_Goal of the exercise_. In the material below, identify each line bearing the word "aceite". Reproduce those lines.
::: Data excerpts
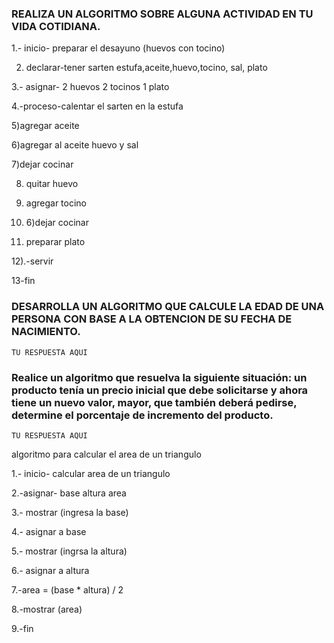 ### REALIZA UN ALGORITMO SOBRE ALGUNA ACTIVIDAD EN TU VIDA COTIDIANA.

1.- inicio- preparar el desayuno (huevos con tocino)

2. declarar-tener sarten estufa,aceite,huevo,tocino, sal, plato

3.- asignar- 2 huevos 2 tocinos 1 plato

4.-proceso-calentar el sarten en la estufa  

5)agregar aceite 

6)agregar al aceite huevo y sal 

7)dejar cocinar

8) quitar huevo 

8) agregar tocino 

10) 6)dejar cocinar 

11) preparar plato

12).-servir

13-fin


### DESARROLLA UN ALGORITMO QUE CALCULE LA EDAD DE UNA PERSONA CON BASE A LA OBTENCION DE SU FECHA DE NACIMIENTO.

    TU RESPUESTA AQUI




###  Realice un algoritmo que resuelva la siguiente situación: un producto tenía un precio inicial que debe solicitarse y ahora tiene un nuevo valor, mayor, que también deberá pedirse, determine el porcentaje de incremento del producto. 

    TU RESPUESTA AQUI
    
    
algoritmo para calcular el area de un triangulo

1.- inicio- calcular area de un triangulo
 
 2.-asignar- base altura area
 
 3.- mostrar (ingresa la base) 

4.- asignar a base

5.- mostrar (ingrsa la altura)

6.- asignar a altura

7.-area = (base * altura) / 2

8.-mostrar (area)

9.-fin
::::::
_Answer box_.
2. declarar-tener sarten estufa,aceite,huevo,tocino, sal, plato
5)agregar aceite 
6)agregar al aceite huevo y sal 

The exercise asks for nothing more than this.